MOVE: A Simple Motion-Based Data Collection Paradigm for Spatial Generalization in Robotic Manipulation
Huanqian Wang, Chi Bene Chen, Yang Yue, Danhua Tao, Tong Guo, Shaoxuan Xie, Denghang Huang, Shiji Song, Guocai Yao, Gao Huang
TL;DR
The paper addresses the critical challenge of spatial generalization in robotic manipulation under data scarcity. It introduces MOVE, a motion-based data collection paradigm that augments demonstrations with dynamic translations, rotations, and camera motion to densely cover spatial configurations, trained within a diffusion-policy framework using DDIM. Across simulated Meta-World tasks and real-world experiments, MOVE consistently improves spatial generalization and data efficiency, achieving substantial relative gains over static data collection and matching longer static data budgets with shorter dynamic ones. Ablation studies confirm the value of combining multiple dynamic dimensions and show robustness to augmentation hyperparameters. The work suggests that dynamic data collection can meaningfully reduce data requirements for robust spatial generalization in robotics, with potential extensions to more complex tasks and viewpoints.
Abstract
Imitation learning method has shown immense promise for robotic manipulation, yet its practical deployment is fundamentally constrained by the data scarcity. Despite prior work on collecting large-scale datasets, there still remains a significant gap to robust spatial generalization.
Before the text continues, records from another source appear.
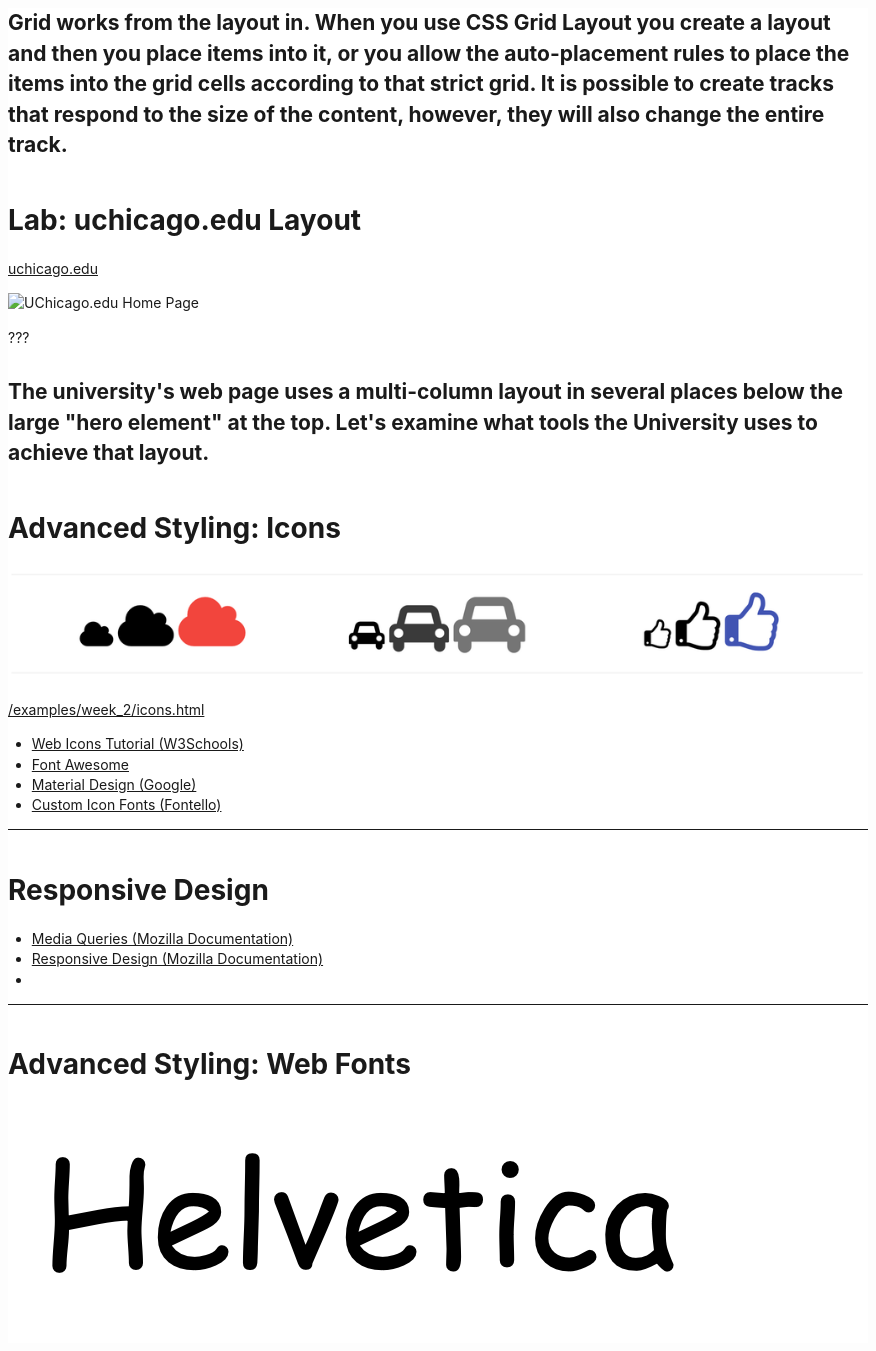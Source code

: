 Grid works from the layout in. When you use CSS Grid Layout you create a layout and then you place items into it, or you allow the auto-placement rules to place the items into the grid cells according to that strict grid. It is possible to create tracks that respond to the size of the content, however, they will also change the entire track.
---

# Lab: uchicago.edu Layout

[uchicago.edu](uchicago.edu)

![UChicago.edu Home Page](images/uchicago.png "uchicago.edu home page")


???

The university's web page uses a multi-column layout in several places below the
large "hero element" at the top. Let's examine what tools the University uses to
achieve that layout.
---

# Advanced Styling: Icons
![Sample Web Icons](images/icons.png "Sample Web Icons")

[/examples/week_2/icons.html](/examples/week_2/icons.html)

- [Web Icons Tutorial (W3Schools)](https://www.w3schools.com/icons/)
- [Font Awesome](https://fontawesome.com/)
- [Material Design (Google)](https://materializecss.com/icons.html)
- [Custom Icon Fonts (Fontello)](http://fontello.com/)
---

# Responsive Design
- [Media Queries (Mozilla Documentation)](https://developer.mozilla.org/en-US/docs/Web/CSS/Media_Queries/Using_media_queries)
- [Responsive Design (Mozilla Documentation)](https://developer.mozilla.org/en-US/docs/Learn/CSS/CSS_layout/Responsive_Design)
-
---

# Advanced Styling: Web Fonts
![Helvetica written in Comic Sans](images/comic_sans_helvetica.png "Helvetica written in Comic Sans")
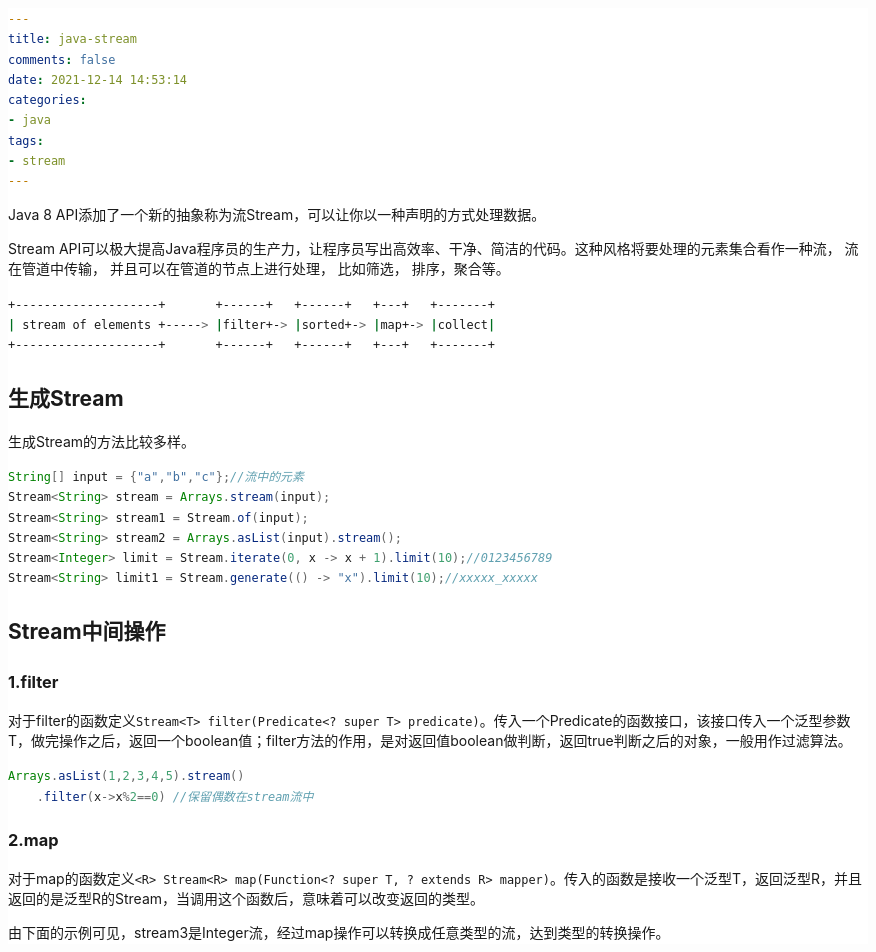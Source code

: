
 ```yaml
---
title: java-stream
comments: false
date: 2021-12-14 14:53:14
categories:
- java
tags:
- stream
---
```


Java 8 API添加了一个新的抽象称为流Stream，可以让你以一种声明的方式处理数据。

Stream API可以极大提高Java程序员的生产力，让程序员写出高效率、干净、简洁的代码。这种风格将要处理的元素集合看作一种流， 流在管道中传输， 并且可以在管道的节点上进行处理， 比如筛选， 排序，聚合等。

```bash
+--------------------+       +------+   +------+   +---+   +-------+
| stream of elements +-----> |filter+-> |sorted+-> |map+-> |collect|
+--------------------+       +------+   +------+   +---+   +-------+
```

## 生成Stream

生成Stream的方法比较多样。

```java
String[] input = {"a","b","c"};//流中的元素
Stream<String> stream = Arrays.stream(input);
Stream<String> stream1 = Stream.of(input);
Stream<String> stream2 = Arrays.asList(input).stream();
Stream<Integer> limit = Stream.iterate(0, x -> x + 1).limit(10);//0123456789
Stream<String> limit1 = Stream.generate(() -> "x").limit(10);//xxxxx_xxxxx
```

## Stream中间操作

### 1.filter

对于filter的函数定义`Stream<T> filter(Predicate<? super T> predicate)`。传入一个Predicate的函数接口，该接口传入一个泛型参数T，做完操作之后，返回一个boolean值；filter方法的作用，是对返回值boolean做判断，返回true判断之后的对象，一般用作过滤算法。

```java
Arrays.asList(1,2,3,4,5).stream()
    .filter(x->x%2==0) //保留偶数在stream流中
```

### 2.map

对于map的函数定义`<R> Stream<R> map(Function<? super T, ? extends R> mapper)`。传入的函数是接收一个泛型T，返回泛型R，并且返回的是泛型R的Stream，当调用这个函数后，意味着可以改变返回的类型。

由下面的示例可见，stream3是Integer流，经过map操作可以转换成任意类型的流，达到类型的转换操作。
We identify a key limitation: individual trajectories, regardless of their length, are typically collected from a \emph{single, static spatial configuration} of the environment. This includes fixed object and target spatial positions as well as unchanging camera viewpoints, which significantly restricts the diversity of spatial information available for learning. To address this critical bottleneck in data efficiency, we propose \textbf{MOtion-Based Variability Enhancement} (\emph{MOVE}), a simple yet effective data collection paradigm that enables the acquisition of richer spatial information from dynamic demonstrations. Our core contribution is an augmentation strategy that injects motion into any movable objects within the environment for each demonstration. This process implicitly generates a dense and diverse set of spatial configurations within a single trajectory. We conduct extensive experiments in both simulation and real-world environments to validate our approach. For example, in simulation tasks requiring strong spatial generalization, \emph{MOVE} achieves an average success rate of 39.1\%, a 76.1\% relative improvement over the static data collection paradigm (22.2\%), and yields up to 2--5$\times$ gains in data efficiency on certain tasks. Our code is available at https://github.com/lucywang720/MOVE.